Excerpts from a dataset
○ ○ ○ ○ ○
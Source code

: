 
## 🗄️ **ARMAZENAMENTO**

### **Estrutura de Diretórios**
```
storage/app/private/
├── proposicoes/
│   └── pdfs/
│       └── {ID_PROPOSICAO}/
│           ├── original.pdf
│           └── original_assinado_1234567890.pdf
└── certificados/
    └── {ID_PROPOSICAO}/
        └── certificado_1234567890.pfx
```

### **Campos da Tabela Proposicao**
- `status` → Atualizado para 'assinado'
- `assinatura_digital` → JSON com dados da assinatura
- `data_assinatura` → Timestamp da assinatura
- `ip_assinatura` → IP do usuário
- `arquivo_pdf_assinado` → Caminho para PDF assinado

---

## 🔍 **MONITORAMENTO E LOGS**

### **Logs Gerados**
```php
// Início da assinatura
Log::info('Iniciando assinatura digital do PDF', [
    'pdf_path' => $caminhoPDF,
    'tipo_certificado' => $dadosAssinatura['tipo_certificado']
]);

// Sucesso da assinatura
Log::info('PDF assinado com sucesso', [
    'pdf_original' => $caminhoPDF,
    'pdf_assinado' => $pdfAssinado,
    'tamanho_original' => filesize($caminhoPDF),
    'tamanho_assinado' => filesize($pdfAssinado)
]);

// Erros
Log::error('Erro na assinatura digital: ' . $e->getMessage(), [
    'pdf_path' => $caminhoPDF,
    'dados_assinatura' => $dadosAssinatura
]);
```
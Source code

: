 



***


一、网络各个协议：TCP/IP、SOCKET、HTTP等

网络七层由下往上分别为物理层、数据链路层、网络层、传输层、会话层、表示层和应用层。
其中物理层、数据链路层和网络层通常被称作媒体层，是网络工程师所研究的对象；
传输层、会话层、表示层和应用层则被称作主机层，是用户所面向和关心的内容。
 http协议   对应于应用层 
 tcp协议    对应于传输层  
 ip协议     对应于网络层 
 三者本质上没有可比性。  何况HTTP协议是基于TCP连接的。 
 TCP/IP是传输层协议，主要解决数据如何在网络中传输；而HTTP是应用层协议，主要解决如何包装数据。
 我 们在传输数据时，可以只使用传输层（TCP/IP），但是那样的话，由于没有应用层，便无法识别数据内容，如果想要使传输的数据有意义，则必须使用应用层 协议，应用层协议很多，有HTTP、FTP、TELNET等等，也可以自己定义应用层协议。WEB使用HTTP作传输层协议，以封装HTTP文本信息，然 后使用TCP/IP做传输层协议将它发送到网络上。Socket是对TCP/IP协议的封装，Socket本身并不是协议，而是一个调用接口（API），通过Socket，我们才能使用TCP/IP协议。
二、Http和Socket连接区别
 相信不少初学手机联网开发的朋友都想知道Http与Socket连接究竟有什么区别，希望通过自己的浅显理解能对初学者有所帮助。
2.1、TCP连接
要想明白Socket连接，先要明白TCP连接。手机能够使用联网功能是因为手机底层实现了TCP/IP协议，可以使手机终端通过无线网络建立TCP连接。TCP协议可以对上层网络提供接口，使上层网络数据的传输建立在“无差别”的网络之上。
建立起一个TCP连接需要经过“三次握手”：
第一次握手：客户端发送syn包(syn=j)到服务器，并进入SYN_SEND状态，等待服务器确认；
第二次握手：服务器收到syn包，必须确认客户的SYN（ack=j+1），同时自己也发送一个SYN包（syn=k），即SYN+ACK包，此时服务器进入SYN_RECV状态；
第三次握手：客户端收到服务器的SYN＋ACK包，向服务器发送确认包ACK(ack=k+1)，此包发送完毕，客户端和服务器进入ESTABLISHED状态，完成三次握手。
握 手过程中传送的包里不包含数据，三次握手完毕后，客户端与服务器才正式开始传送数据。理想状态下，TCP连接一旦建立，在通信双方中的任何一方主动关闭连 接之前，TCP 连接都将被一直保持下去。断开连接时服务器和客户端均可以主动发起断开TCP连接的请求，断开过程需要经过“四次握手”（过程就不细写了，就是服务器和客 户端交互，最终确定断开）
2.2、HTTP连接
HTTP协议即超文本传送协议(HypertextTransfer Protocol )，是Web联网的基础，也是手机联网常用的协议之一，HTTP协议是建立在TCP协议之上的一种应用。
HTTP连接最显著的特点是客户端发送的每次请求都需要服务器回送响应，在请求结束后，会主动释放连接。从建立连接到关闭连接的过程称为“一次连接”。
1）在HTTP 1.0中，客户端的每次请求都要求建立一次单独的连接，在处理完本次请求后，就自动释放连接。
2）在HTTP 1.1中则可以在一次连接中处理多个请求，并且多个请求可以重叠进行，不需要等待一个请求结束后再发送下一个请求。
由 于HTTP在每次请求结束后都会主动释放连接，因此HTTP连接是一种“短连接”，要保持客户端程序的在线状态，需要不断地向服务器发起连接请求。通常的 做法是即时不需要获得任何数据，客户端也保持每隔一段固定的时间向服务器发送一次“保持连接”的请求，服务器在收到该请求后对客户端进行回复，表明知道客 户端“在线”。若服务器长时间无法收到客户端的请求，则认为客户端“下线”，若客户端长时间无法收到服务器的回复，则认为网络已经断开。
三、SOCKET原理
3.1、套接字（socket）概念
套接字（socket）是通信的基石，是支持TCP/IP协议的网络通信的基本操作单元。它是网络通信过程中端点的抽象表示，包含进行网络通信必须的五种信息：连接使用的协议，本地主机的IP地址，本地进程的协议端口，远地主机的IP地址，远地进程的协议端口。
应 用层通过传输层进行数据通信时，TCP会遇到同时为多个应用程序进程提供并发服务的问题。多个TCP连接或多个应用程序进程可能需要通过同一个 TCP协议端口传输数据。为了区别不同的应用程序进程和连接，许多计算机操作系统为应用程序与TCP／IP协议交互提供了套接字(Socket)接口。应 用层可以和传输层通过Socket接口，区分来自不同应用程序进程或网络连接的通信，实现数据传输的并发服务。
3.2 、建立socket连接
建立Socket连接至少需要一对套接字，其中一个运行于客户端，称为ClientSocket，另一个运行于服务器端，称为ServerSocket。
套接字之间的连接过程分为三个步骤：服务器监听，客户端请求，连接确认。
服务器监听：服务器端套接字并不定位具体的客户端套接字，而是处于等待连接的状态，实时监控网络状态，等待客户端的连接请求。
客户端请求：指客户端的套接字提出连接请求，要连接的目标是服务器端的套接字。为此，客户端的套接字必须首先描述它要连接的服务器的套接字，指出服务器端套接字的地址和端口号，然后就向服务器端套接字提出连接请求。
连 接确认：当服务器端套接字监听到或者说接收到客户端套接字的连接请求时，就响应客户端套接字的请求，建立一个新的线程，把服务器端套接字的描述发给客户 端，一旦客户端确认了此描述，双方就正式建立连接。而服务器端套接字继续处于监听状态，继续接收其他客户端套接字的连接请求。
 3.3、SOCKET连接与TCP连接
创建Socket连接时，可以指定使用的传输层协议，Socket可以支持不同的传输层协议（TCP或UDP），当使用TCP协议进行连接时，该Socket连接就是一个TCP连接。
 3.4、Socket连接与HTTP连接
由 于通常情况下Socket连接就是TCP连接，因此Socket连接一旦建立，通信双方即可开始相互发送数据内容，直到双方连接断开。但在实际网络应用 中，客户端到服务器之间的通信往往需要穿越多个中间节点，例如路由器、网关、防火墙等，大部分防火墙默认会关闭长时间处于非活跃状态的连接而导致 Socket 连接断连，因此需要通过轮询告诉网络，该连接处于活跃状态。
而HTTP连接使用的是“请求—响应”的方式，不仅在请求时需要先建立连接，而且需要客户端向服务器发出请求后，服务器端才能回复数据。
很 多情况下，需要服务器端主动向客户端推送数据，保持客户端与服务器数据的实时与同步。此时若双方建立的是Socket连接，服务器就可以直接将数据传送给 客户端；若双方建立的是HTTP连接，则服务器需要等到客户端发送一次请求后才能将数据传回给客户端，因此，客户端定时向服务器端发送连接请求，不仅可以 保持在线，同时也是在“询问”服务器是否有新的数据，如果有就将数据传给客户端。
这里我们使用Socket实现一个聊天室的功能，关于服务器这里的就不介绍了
○ ○ ○ ○ ○
◆ INSTRUCTIONS FOR THE TASK
Print exactly the lines above from the one with "其中物理层、数据链路层和网络层通常被称作媒体层，是网络工程师所研究的对象；" to the one with "2）在HTTP 1.1中则可", including both.

◆ OUTPUT
其中物理层、数据链路层和网络层通常被称作媒体层，是网络工程师所研究的对象；
传输层、会话层、表示层和应用层则被称作主机层，是用户所面向和关心的内容。
 http协议   对应于应用层 
 tcp协议    对应于传输层  
 ip协议     对应于网络层 
 三者本质上没有可比性。  何况HTTP协议是基于TCP连接的。 
 TCP/IP是传输层协议，主要解决数据如何在网络中传输；而HTTP是应用层协议，主要解决如何包装数据。
 我 们在传输数据时，可以只使用传输层（TCP/IP），但是那样的话，由于没有应用层，便无法识别数据内容，如果想要使传输的数据有意义，则必须使用应用层 协议，应用层协议很多，有HTTP、FTP、TELNET等等，也可以自己定义应用层协议。WEB使用HTTP作传输层协议，以封装HTTP文本信息，然 后使用TCP/IP做传输层协议将它发送到网络上。Socket是对TCP/IP协议的封装，Socket本身并不是协议，而是一个调用接口（API），通过Socket，我们才能使用TCP/IP协议。
二、Http和Socket连接区别
 相信不少初学手机联网开发的朋友都想知道Http与Socket连接究竟有什么区别，希望通过自己的浅显理解能对初学者有所帮助。
2.1、TCP连接
要想明白Socket连接，先要明白TCP连接。手机能够使用联网功能是因为手机底层实现了TCP/IP协议，可以使手机终端通过无线网络建立TCP连接。TCP协议可以对上层网络提供接口，使上层网络数据的传输建立在“无差别”的网络之上。
建立起一个TCP连接需要经过“三次握手”：
第一次握手：客户端发送syn包(syn=j)到服务器，并进入SYN_SEND状态，等待服务器确认；
第二次握手：服务器收到syn包，必须确认客户的SYN（ack=j+1），同时自己也发送一个SYN包（syn=k），即SYN+ACK包，此时服务器进入SYN_RECV状态；
第三次握手：客户端收到服务器的SYN＋ACK包，向服务器发送确认包ACK(ack=k+1)，此包发送完毕，客户端和服务器进入ESTABLISHED状态，完成三次握手。
握 手过程中传送的包里不包含数据，三次握手完毕后，客户端与服务器才正式开始传送数据。理想状态下，TCP连接一旦建立，在通信双方中的任何一方主动关闭连 接之前，TCP 连接都将被一直保持下去。断开连接时服务器和客户端均可以主动发起断开TCP连接的请求，断开过程需要经过“四次握手”（过程就不细写了，就是服务器和客 户端交互，最终确定断开）
2.2、HTTP连接
HTTP协议即超文本传送协议(HypertextTransfer Protocol )，是Web联网的基础，也是手机联网常用的协议之一，HTTP协议是建立在TCP协议之上的一种应用。
HTTP连接最显著的特点是客户端发送的每次请求都需要服务器回送响应，在请求结束后，会主动释放连接。从建立连接到关闭连接的过程称为“一次连接”。
1）在HTTP 1.0中，客户端的每次请求都要求建立一次单独的连接，在处理完本次请求后，就自动释放连接。
2）在HTTP 1.1中则可以在一次连接中处理多个请求，并且多个请求可以重叠进行，不需要等待一个请求结束后再发送下一个请求。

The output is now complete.